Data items
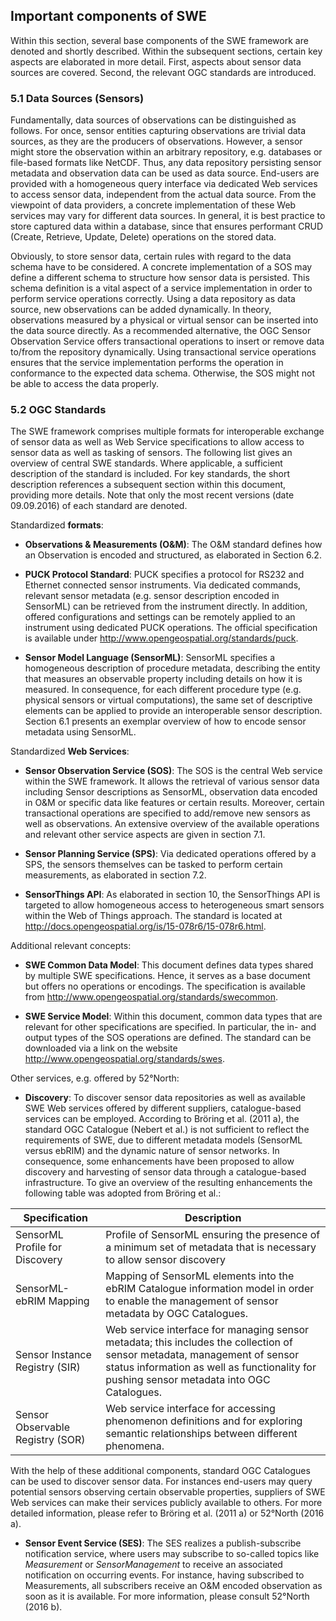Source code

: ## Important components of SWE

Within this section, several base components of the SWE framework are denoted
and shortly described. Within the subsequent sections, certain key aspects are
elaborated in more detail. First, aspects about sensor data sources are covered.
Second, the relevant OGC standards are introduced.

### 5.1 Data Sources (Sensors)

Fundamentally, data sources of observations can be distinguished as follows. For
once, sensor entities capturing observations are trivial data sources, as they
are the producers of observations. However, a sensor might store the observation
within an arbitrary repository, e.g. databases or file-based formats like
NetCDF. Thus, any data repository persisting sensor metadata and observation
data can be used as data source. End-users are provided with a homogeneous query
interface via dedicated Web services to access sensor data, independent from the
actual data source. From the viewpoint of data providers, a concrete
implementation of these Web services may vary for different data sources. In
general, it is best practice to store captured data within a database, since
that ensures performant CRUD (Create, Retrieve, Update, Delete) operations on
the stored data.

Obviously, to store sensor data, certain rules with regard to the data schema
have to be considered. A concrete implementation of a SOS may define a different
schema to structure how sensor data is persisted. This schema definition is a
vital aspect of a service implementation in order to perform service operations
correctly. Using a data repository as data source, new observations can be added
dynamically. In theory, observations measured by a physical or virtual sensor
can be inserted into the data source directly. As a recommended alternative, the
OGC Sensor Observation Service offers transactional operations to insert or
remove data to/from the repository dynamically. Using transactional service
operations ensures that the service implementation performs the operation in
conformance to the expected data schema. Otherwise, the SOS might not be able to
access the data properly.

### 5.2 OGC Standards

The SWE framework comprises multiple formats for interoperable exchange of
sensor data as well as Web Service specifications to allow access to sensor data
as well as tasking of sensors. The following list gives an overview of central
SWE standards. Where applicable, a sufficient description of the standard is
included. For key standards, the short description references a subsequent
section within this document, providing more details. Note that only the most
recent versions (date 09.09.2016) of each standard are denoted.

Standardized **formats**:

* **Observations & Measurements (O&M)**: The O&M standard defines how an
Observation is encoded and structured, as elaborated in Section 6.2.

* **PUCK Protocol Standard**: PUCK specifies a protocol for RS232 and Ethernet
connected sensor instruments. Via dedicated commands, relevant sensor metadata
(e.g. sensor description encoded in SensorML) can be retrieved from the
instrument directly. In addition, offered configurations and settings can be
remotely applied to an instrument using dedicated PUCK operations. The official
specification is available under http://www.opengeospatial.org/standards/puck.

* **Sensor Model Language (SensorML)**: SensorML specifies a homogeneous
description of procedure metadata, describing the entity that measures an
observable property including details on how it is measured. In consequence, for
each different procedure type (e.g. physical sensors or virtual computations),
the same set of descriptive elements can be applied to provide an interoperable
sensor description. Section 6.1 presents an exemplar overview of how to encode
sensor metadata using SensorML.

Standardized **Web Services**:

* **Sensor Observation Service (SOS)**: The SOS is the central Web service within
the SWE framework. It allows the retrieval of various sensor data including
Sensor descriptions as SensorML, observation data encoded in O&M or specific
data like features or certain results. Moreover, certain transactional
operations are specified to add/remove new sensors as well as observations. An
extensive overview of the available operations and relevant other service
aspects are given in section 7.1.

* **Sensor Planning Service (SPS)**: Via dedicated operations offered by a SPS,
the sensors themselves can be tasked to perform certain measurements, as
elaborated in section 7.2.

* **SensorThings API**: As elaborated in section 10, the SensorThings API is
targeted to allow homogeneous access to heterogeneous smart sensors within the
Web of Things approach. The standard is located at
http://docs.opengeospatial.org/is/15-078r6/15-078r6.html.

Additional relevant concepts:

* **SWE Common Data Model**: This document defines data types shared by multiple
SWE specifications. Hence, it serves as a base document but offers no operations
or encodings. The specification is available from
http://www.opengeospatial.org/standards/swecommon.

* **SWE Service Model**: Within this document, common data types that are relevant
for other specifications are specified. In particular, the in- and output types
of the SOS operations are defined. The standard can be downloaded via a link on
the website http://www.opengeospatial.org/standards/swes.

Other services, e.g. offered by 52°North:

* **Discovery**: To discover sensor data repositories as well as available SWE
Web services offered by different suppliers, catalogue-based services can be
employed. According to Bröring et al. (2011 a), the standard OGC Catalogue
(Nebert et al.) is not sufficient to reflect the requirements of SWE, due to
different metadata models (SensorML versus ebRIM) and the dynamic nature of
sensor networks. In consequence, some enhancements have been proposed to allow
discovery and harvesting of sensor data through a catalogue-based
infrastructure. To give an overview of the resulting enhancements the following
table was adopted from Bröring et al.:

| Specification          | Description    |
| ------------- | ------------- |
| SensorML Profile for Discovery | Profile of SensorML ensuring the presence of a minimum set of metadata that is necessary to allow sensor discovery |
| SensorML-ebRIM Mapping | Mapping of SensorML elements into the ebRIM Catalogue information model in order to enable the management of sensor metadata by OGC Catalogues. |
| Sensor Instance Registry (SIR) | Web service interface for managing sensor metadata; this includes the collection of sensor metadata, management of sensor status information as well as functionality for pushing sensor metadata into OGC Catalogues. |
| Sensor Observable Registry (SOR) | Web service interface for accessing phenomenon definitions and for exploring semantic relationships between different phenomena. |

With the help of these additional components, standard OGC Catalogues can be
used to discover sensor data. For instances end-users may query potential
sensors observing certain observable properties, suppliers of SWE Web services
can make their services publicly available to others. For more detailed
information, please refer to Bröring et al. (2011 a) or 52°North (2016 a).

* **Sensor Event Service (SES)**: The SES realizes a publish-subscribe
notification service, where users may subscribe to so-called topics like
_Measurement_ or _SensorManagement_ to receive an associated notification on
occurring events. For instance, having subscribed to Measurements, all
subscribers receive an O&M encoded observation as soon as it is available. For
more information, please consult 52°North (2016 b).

--

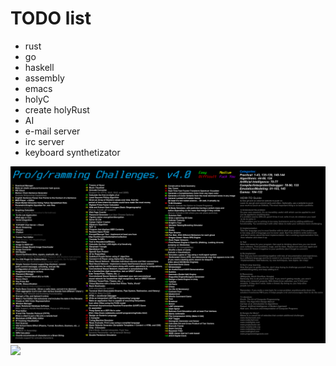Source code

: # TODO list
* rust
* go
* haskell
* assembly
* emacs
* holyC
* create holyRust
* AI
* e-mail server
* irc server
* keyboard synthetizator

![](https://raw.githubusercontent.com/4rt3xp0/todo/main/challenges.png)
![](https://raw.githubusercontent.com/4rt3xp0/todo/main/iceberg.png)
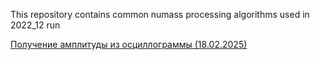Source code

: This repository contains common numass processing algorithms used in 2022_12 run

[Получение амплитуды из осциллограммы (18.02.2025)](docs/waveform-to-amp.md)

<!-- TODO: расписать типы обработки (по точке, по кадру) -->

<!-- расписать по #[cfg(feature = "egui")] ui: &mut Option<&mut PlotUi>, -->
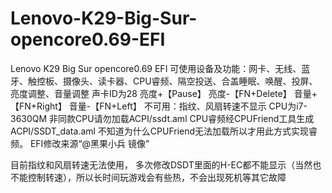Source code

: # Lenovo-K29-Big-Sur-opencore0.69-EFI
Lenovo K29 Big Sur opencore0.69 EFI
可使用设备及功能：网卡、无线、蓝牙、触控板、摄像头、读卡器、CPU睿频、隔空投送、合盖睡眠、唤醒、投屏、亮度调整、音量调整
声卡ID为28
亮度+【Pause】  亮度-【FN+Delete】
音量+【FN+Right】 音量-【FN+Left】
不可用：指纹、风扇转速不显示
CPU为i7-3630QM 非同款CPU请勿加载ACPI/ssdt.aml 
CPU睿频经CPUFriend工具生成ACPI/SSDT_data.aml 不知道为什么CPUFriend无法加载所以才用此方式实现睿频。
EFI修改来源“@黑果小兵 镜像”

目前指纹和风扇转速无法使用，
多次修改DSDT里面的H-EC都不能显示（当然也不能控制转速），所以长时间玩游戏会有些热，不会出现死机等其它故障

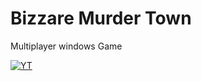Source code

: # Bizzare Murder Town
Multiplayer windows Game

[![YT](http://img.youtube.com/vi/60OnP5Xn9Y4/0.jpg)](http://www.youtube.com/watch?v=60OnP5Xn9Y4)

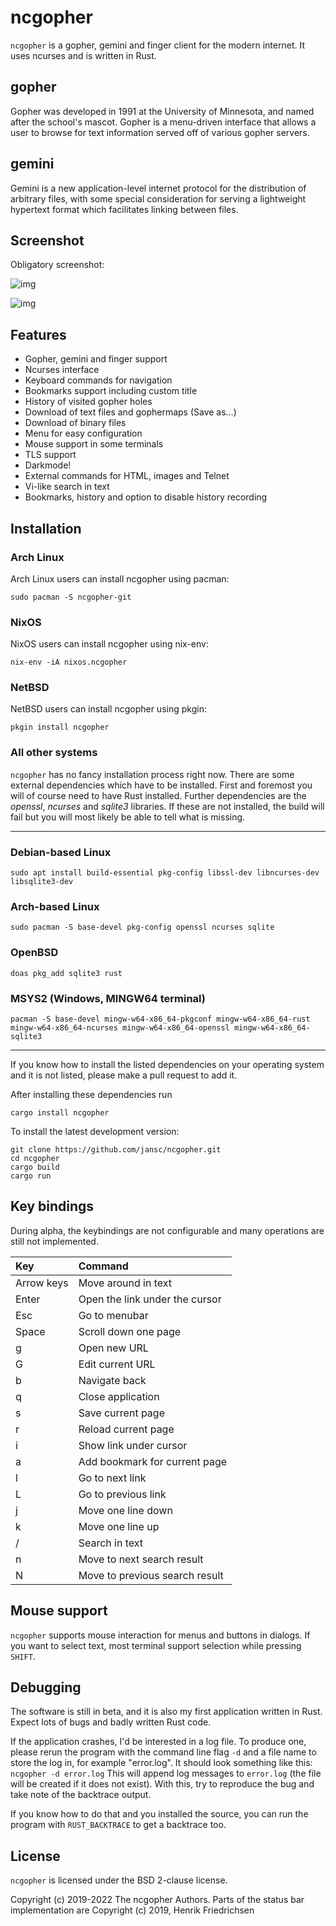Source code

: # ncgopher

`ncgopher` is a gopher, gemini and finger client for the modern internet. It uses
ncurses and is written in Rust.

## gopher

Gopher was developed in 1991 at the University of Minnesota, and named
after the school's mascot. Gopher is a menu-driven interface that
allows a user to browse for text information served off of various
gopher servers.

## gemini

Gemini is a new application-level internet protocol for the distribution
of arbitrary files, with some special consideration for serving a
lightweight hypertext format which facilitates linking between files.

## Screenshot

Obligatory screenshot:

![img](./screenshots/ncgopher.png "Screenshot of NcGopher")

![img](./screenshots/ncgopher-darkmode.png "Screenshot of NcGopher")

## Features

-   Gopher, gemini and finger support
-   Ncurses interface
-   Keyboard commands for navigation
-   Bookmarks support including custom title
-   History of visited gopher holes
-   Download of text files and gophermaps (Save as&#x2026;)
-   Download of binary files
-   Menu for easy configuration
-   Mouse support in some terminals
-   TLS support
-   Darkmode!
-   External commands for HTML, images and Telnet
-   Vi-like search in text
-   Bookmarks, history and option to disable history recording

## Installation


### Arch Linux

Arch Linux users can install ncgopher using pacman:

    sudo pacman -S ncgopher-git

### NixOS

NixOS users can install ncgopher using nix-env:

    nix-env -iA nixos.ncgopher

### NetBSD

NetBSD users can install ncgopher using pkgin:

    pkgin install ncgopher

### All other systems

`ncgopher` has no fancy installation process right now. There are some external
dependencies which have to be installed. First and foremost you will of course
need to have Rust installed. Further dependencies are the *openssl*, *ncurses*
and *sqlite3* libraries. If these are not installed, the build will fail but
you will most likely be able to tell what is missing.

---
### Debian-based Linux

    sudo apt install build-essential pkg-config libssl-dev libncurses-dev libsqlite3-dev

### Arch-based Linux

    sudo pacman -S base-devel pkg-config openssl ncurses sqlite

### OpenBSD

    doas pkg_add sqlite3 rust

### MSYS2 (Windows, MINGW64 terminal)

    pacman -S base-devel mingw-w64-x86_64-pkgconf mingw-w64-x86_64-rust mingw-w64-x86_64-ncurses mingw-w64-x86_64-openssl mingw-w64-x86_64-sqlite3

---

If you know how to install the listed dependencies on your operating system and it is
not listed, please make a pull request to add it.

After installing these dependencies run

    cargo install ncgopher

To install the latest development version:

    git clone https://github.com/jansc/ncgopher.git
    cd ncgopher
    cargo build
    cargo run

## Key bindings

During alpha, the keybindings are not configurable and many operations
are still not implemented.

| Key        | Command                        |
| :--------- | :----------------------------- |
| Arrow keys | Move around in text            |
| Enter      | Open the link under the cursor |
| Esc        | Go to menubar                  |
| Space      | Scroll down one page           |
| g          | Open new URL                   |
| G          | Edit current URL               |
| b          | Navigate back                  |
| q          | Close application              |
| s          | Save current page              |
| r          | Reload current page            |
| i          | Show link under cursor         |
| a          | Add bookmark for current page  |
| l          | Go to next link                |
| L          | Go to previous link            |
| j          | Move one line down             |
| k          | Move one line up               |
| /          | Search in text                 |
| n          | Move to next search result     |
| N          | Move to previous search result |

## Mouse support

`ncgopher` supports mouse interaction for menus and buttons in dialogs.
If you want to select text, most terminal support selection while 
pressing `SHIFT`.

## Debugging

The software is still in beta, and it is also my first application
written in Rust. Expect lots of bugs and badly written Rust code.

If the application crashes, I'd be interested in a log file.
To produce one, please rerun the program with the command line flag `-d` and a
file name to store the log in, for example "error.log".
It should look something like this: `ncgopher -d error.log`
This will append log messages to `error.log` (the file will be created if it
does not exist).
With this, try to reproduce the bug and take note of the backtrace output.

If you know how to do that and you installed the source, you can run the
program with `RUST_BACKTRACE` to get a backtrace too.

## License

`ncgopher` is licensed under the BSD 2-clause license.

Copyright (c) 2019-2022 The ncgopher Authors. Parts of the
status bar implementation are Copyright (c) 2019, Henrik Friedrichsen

What is being asked: Every line that contains the string "Registry" should be returned from the data.

Exercise answer:
| Sensor Instance Registry (SIR) | Web service interface for managing sensor metadata; this includes the collection of sensor metadata, management of sensor status information as well as functionality for pushing sensor metadata into OGC Catalogues. |
| Sensor Observable Registry (SOR) | Web service interface for accessing phenomenon definitions and for exploring semantic relationships between different phenomena. |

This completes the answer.